In 2001 two turrets or watch houses(Hishi Yagura), and Gojikken Nagaya (warehouse) restored to their 1809 form using traditional construction methods. The turrets and storehouse of Kanazawa Castle Park form the largest wooden castle structure built-in Japan since the Meiji period. Notice the distinctive white roof tiles of the castle. These are lead tiles, which renders them fireproof. In times of siege the tiles melted down and cast into bullets.

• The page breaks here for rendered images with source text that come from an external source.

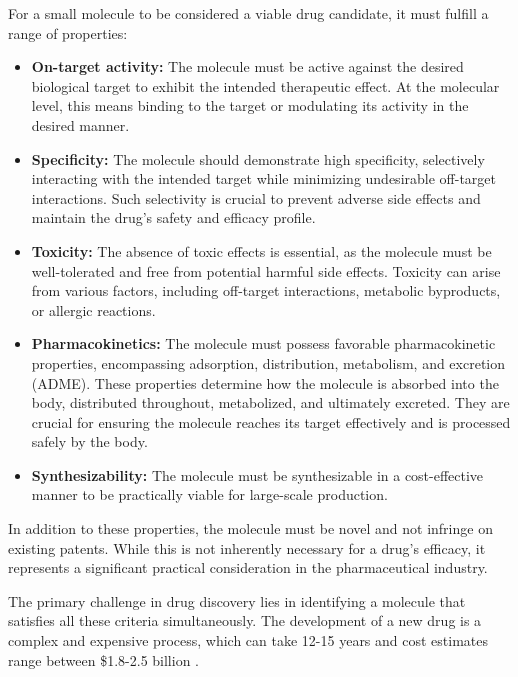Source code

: For a small molecule to be considered a viable drug candidate, it must fulfill a range of properties:
\begin{itemize}
      \item \textbf{On-target activity:} The molecule must be active against the desired biological target to exhibit
            the intended therapeutic effect. At the molecular level, this means binding to the target or
            modulating its activity in the desired manner.
      \item \textbf{Specificity:} The molecule should demonstrate high specificity, selectively
            interacting with the intended target while minimizing undesirable off-target interactions. Such
            selectivity is crucial to prevent adverse side effects and maintain the drug's safety and efficacy
            profile.
      \item \textbf{Toxicity:} The absence of toxic effects is essential, as the molecule must be
            well-tolerated and free from potential harmful side effects. Toxicity can arise from various
            factors, including off-target interactions, metabolic byproducts, or allergic reactions.
      \item \textbf{Pharmacokinetics:} The molecule must possess favorable pharmacokinetic properties,
            encompassing adsorption, distribution, metabolism, and excretion (ADME). These properties determine
            how the molecule is absorbed into the body, distributed throughout, metabolized, and ultimately
            excreted. They are crucial for ensuring the molecule reaches its target effectively and is processed
            safely by the body.
      \item \textbf{Synthesizability:} The molecule must be synthesizable in a cost-effective manner to be
            practically viable for large-scale production.
\end{itemize}

In addition to these properties, the molecule must be novel and not infringe on existing patents.
While this is not inherently necessary for a drug's efficacy, it represents a significant practical
consideration in the pharmaceutical industry.

The primary challenge in drug discovery lies in identifying a molecule that satisfies all these
criteria simultaneously. The development of a new drug is a complex and expensive process, which can
take 12-15 years and cost estimates range between \$1.8-2.5 billion \citep{hughesPrinciplesEarlyDrug2011,paulHowImproveProductivity2010,dimasiInnovationPharmaceuticalIndustry2016}.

Ancient cherry blossom trees still survive from the early periods.
Ancient stone wall of Kanazawa Castle Park
The stone walls of Kanazawa Castle Park are among the best preserved in Japan, built with a great variety of stones. The carved markings on some of the stones are the identifying signs of retainers employed to supply stone materials for the wall. The grey stone walls highlight the beautiful pale pink flowers of the cherry blossom trees.

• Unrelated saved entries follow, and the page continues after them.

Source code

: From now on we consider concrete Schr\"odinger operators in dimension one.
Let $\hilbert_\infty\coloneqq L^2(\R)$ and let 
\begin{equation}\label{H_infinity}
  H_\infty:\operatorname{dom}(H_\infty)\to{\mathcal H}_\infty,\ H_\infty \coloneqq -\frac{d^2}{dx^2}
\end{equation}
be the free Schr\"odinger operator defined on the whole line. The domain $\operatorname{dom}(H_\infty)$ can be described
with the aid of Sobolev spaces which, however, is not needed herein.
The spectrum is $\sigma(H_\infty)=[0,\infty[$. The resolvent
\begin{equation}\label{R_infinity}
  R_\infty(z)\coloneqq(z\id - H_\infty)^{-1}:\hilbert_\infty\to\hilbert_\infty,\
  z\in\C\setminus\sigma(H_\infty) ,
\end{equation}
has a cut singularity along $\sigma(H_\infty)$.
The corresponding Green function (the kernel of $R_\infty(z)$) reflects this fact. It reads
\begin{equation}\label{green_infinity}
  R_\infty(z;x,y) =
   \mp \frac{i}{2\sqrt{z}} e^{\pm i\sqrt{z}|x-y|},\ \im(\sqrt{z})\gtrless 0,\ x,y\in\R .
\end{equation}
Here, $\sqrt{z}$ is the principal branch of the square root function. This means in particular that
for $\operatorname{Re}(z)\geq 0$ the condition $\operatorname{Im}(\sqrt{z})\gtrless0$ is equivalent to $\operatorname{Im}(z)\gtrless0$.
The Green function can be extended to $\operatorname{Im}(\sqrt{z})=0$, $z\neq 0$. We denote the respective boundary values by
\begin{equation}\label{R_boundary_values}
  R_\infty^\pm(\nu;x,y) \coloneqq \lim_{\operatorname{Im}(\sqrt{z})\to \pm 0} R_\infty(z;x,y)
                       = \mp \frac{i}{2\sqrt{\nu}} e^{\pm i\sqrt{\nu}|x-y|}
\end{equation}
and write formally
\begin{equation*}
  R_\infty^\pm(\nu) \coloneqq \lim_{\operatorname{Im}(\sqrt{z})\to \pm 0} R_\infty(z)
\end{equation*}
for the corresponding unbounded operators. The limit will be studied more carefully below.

Kanazawa castle park after the Meiji period
The Kanazawa castle used as a military base in the Meiji period, a home to Kanazawa University Campus from 1949 until 1989; the site officially designated as Kanazawa Castle Park in 1997.
Kutani Kosen Pottery
Following Kanazawa Castle Park, we visited Kutani Kosen Pottery. A family pottery business handed down from father to son. I found the Japanese way of sitting cross-legged on a platform level with the wheel-head for throwing,very interesting to watch as opposed to the western method. The finished items at the Kutani pottery made from a fine porcelain, beautiful designs, hand painted and highlighted with gold (of course). This is Kanazawa. Apart from the throwing demonstration, we also watched two women hand-painting the delicate designs on plates and items.
After lunch a visit to the Nagamachi Samurai House area.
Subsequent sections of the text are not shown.